Sunday, January 10, 2010

Voice from the past

A post on Tim Love's blog reminds me of something I was going to blog about a while back, but then never got round to:

One day, out of the blue, he sent me an email with this picture attached:


It's a passage from my second-ever published short story (in an Arts Council anthology), which Tim explains on his blog he copied out at the time and filed away as, I'm flattered to report, a source of inspiration. But receiving it like that gave me a real shock. It was a very long time since that publication, and of course I had never seen it in that form, written out in someone else's handwriting, so I didn't at first recognize it on any conscious level. Yet of course, because they were my own words, I did on another level recognize them, and I had the weirdest, most unsettling sensation: a very strong sense of guilt, of being caught out, of my own deeds coming home to roost! (Not sure what else that says about me - best to skip over it, maybe!).

In fact a similar thing had happened to me once before. Someone once rang me up, and instead of saying hello he plunged straight in and read out to me a line from another story, in fact the very first story I ever had published (in the Transatlantic Review). He did it to show me how good he thought it was, and his attitude was entirely admiring, and I'm sure he didn't sound like a heavy breather, but that was exactly how I took it.
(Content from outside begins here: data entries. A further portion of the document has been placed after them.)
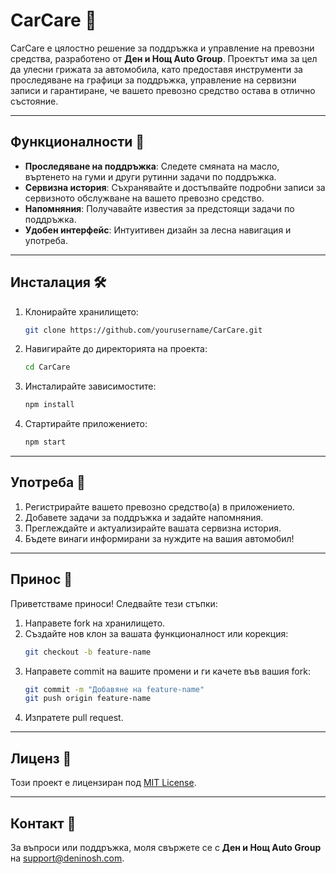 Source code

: # CarCare 🚗

CarCare е цялостно решение за поддръжка и управление на превозни средства, разработено от **Ден и Нощ Auto Group**. Проектът има за цел да улесни грижата за автомобила, като предоставя инструменти за проследяване на графици за поддръжка, управление на сервизни записи и гарантиране, че вашето превозно средство остава в отлично състояние.

---

## Функционалности 🌟
- **Проследяване на поддръжка**: Следете смяната на масло, въртенето на гуми и други рутинни задачи по поддръжка.
- **Сервизна история**: Съхранявайте и достъпвайте подробни записи за сервизното обслужване на вашето превозно средство.
- **Напомняния**: Получавайте известия за предстоящи задачи по поддръжка.
- **Удобен интерфейс**: Интуитивен дизайн за лесна навигация и употреба.

---

## Инсталация 🛠️
1. Клонирайте хранилището:
   ```bash
   git clone https://github.com/yourusername/CarCare.git
   ```
2. Навигирайте до директорията на проекта:
   ```bash
   cd CarCare
   ```
3. Инсталирайте зависимостите:
   ```bash
   npm install
   ```
4. Стартирайте приложението:
   ```bash
   npm start
   ```

---

## Употреба 📖
1. Регистрирайте вашето превозно средство(а) в приложението.
2. Добавете задачи за поддръжка и задайте напомняния.
3. Преглеждайте и актуализирайте вашата сервизна история.
4. Бъдете винаги информирани за нуждите на вашия автомобил!

---

## Принос 🤝
Приветстваме приноси! Следвайте тези стъпки:
1. Направете fork на хранилището.
2. Създайте нов клон за вашата функционалност или корекция:
   ```bash
   git checkout -b feature-name
   ```
3. Направете commit на вашите промени и ги качете във вашия fork:
   ```bash
   git commit -m "Добавяне на feature-name"
   git push origin feature-name
   ```
4. Изпратете pull request.

---

## Лиценз 📜
Този проект е лицензиран под [MIT License](LICENSE).

---

## Контакт 📧
За въпроси или поддръжка, моля свържете се с **Ден и Нощ Auto Group** на support@deninosh.com. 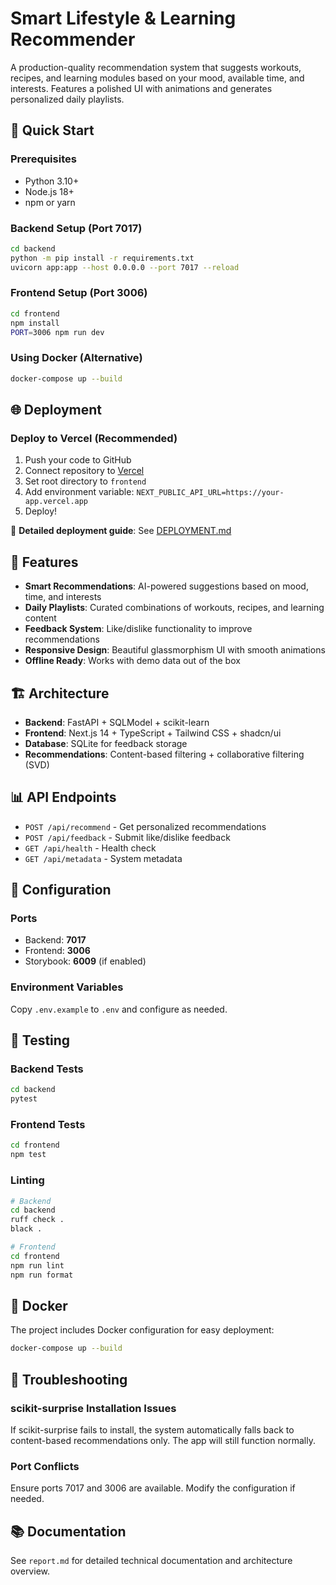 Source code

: # Smart Lifestyle & Learning Recommender

A production-quality recommendation system that suggests workouts, recipes, and learning modules based on your mood, available time, and interests. Features a polished UI with animations and generates personalized daily playlists.

## 🚀 Quick Start

### Prerequisites
- Python 3.10+
- Node.js 18+
- npm or yarn

### Backend Setup (Port 7017)
```bash
cd backend
python -m pip install -r requirements.txt
uvicorn app:app --host 0.0.0.0 --port 7017 --reload
```

### Frontend Setup (Port 3006)
```bash
cd frontend
npm install
PORT=3006 npm run dev
```

### Using Docker (Alternative)
```bash
docker-compose up --build
```

## 🌐 Deployment

### Deploy to Vercel (Recommended)
1. Push your code to GitHub
2. Connect repository to [Vercel](https://vercel.com)
3. Set root directory to `frontend`
4. Add environment variable: `NEXT_PUBLIC_API_URL=https://your-app.vercel.app`
5. Deploy!

📖 **Detailed deployment guide**: See [DEPLOYMENT.md](DEPLOYMENT.md)

## 🎯 Features

- **Smart Recommendations**: AI-powered suggestions based on mood, time, and interests
- **Daily Playlists**: Curated combinations of workouts, recipes, and learning content
- **Feedback System**: Like/dislike functionality to improve recommendations
- **Responsive Design**: Beautiful glassmorphism UI with smooth animations
- **Offline Ready**: Works with demo data out of the box

## 🏗️ Architecture

- **Backend**: FastAPI + SQLModel + scikit-learn
- **Frontend**: Next.js 14 + TypeScript + Tailwind CSS + shadcn/ui
- **Database**: SQLite for feedback storage
- **Recommendations**: Content-based filtering + collaborative filtering (SVD)

## 📊 API Endpoints

- `POST /api/recommend` - Get personalized recommendations
- `POST /api/feedback` - Submit like/dislike feedback
- `GET /api/health` - Health check
- `GET /api/metadata` - System metadata

## 🔧 Configuration

### Ports
- Backend: **7017**
- Frontend: **3006**
- Storybook: **6009** (if enabled)

### Environment Variables
Copy `.env.example` to `.env` and configure as needed.

## 🧪 Testing

### Backend Tests
```bash
cd backend
pytest
```

### Frontend Tests
```bash
cd frontend
npm test
```

### Linting
```bash
# Backend
cd backend
ruff check .
black .

# Frontend
cd frontend
npm run lint
npm run format
```

## 🐳 Docker

The project includes Docker configuration for easy deployment:

```bash
docker-compose up --build
```

## 📝 Troubleshooting

### scikit-surprise Installation Issues
If scikit-surprise fails to install, the system automatically falls back to content-based recommendations only. The app will still function normally.

### Port Conflicts
Ensure ports 7017 and 3006 are available. Modify the configuration if needed.

## 📚 Documentation

See `report.md` for detailed technical documentation and architecture overview.
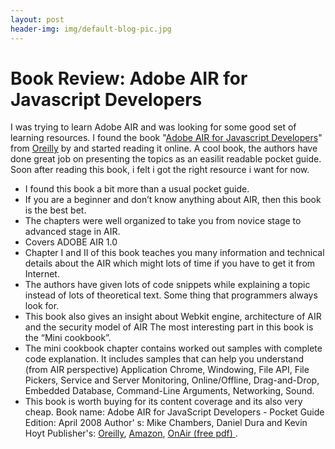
 ```yaml
---
layout: post
header-img: img/default-blog-pic.jpg
---
```


# Book Review: Adobe AIR for Javascript Developers

I was trying to learn Adobe AIR and was looking for some good set of learning resources. I found the book "[Adobe AIR for Javascript Developers](http://www.oreilly.com/catalog/9780596518370/index.html)" from [Oreilly]() by and started reading it online. A cool book, the authors have done great job on presenting the topics as an easilit readable pocket guide. Soon after reading this book, i felt i got the right resource i want for now. 

  * I found this book a bit more than a usual pocket guide. 
  * If you are a beginner and don’t know anything about AIR, then this book is the best bet. 
  * The chapters were well organized to take you from novice stage to advanced stage in AIR. 
  * Covers ADOBE AIR 1.0
  * Chapter I and II of this book teaches you many information and technical details about the AIR which might lots of time if you have to get it from Internet. 
  * The authors have given lots of code snippets while explaining a topic instead of lots of theoretical text. Some thing that programmers always look for.
  * This book also gives an insight about Webkit engine, architecture of AIR and the security model of AIR The most interesting part in this book is the “Mini cookbook”.
  * The mini cookbook chapter contains worked out samples with complete code explanation. It includes samples that can help you understand (from AIR perspective) Application Chrome, Windowing, File API, File Pickers, Service and Server Monitoring, Online/Offline, Drag-and-Drop, Embedded Database, Command-Line Arguments, Networking, Sound.
  * This book is worth buying for its content coverage and its also very cheap. 
Book name: Adobe AIR for JavaScript Developers - Pocket Guide Edition: April 2008 Author' s: Mike Chambers, Daniel Dura and Kevin Hoyt Publisher's: [Oreilly](http://www.oreilly.com/catalog/9780596518370/index.html), [Amazon](http://www.amazon.com/Integrated-Runtime-JavaScript-Developers-Developer/dp/0596515197/ref=pd_bbs_sr_5?ie=UTF8&s=books&qid=1210053118&sr=8-5), [OnAir (free pdf) ](http://www.adobe.com/devnet/air/ajax/getting_started.html). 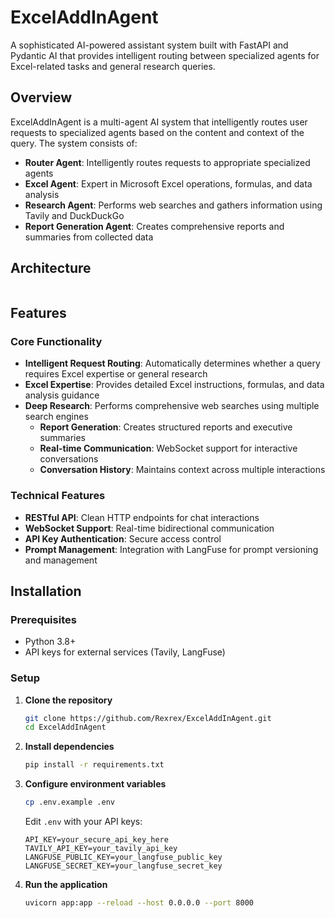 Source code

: # ExcelAddInAgent

A sophisticated AI-powered assistant system built with FastAPI and Pydantic AI that provides intelligent routing between specialized agents for Excel-related tasks and general research queries.

## Overview

ExcelAddInAgent is a multi-agent AI system that intelligently routes user requests to specialized agents based on the content and context of the query. The system consists of:

- **Router Agent**: Intelligently routes requests to appropriate specialized agents
- **Excel Agent**: Expert in Microsoft Excel operations, formulas, and data analysis
- **Research Agent**: Performs web searches and gathers information using Tavily and DuckDuckGo
- **Report Generation Agent**: Creates comprehensive reports and summaries from collected data

## Architecture

```

```

## Features

### Core Functionality
- **Intelligent Request Routing**: Automatically determines whether a query requires Excel expertise or general research
- **Excel Expertise**: Provides detailed Excel instructions, formulas, and data analysis guidance
- **Deep Research**: Performs comprehensive web searches using multiple search engines
    - **Report Generation**: Creates structured reports and executive summaries
    - **Real-time Communication**: WebSocket support for interactive conversations
    - **Conversation History**: Maintains context across multiple interactions

### Technical Features
- **RESTful API**: Clean HTTP endpoints for chat interactions
- **WebSocket Support**: Real-time bidirectional communication
- **API Key Authentication**: Secure access control
- **Prompt Management**: Integration with LangFuse for prompt versioning and management

## Installation

### Prerequisites
- Python 3.8+
- API keys for external services (Tavily, LangFuse)

### Setup

1. **Clone the repository**
   ```bash
   git clone https://github.com/Rexrex/ExcelAddInAgent.git
   cd ExcelAddInAgent
   ```

2. **Install dependencies**
   ```bash
   pip install -r requirements.txt
   ```

3. **Configure environment variables**
   ```bash
   cp .env.example .env
   ```

   Edit `.env` with your API keys:
   ```env
   API_KEY=your_secure_api_key_here
   TAVILY_API_KEY=your_tavily_api_key
   LANGFUSE_PUBLIC_KEY=your_langfuse_public_key
   LANGFUSE_SECRET_KEY=your_langfuse_secret_key
   ```

4. **Run the application**
   ```bash
   uvicorn app:app --reload --host 0.0.0.0 --port 8000
   ``` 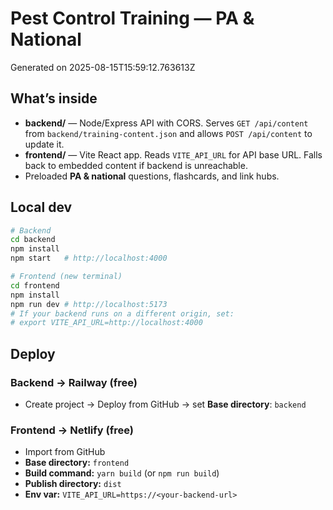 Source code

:# Pest Control Training — PA & National

Generated on 2025-08-15T15:59:12.763613Z

## What’s inside
- **backend/** — Node/Express API with CORS. Serves `GET /api/content` from `backend/training-content.json` and allows `POST /api/content` to update it.
- **frontend/** — Vite React app. Reads `VITE_API_URL` for API base URL. Falls back to embedded content if backend is unreachable.
- Preloaded **PA & national** questions, flashcards, and link hubs.

## Local dev
```bash
# Backend
cd backend
npm install
npm start   # http://localhost:4000

# Frontend (new terminal)
cd frontend
npm install
npm run dev # http://localhost:5173
# If your backend runs on a different origin, set:
# export VITE_API_URL=http://localhost:4000
```

## Deploy
### Backend → Railway (free)
- Create project → Deploy from GitHub → set **Base directory**: `backend`

### Frontend → Netlify (free)
- Import from GitHub
- **Base directory:** `frontend`
- **Build command:** `yarn build`  (or `npm run build`)
- **Publish directory:** `dist`
- **Env var:** `VITE_API_URL=https://<your-backend-url>`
Once again I didn't immediately recognize those words of my own out of context, in his voice (and a few years after I'd published them), but I felt found out, cornered, and the words sounded somehow obscene (they weren't!), and I did miss a heartbeat or two.

They were interesting experiences of how your written words, while still a deep part of you, can become something quite separate with the power to shock you...

4 comments:

Rachel Fenton said...

That's really interesting. Often I come accross things I've written and I think - did I write that? Usually because it's either too "good" or more often too "bad"!!

Elizabeth Baines said...

Weird, isn't it, Rachel?

Tim Love said...

"a very strong sense of guilt, of being caught out"
I've felt that too - as if suddenly realising that while I'd been doing something private, others had been watching me and even talking about it.

Elizabeth Baines said...

Yes, that's very good way of putting how it felt!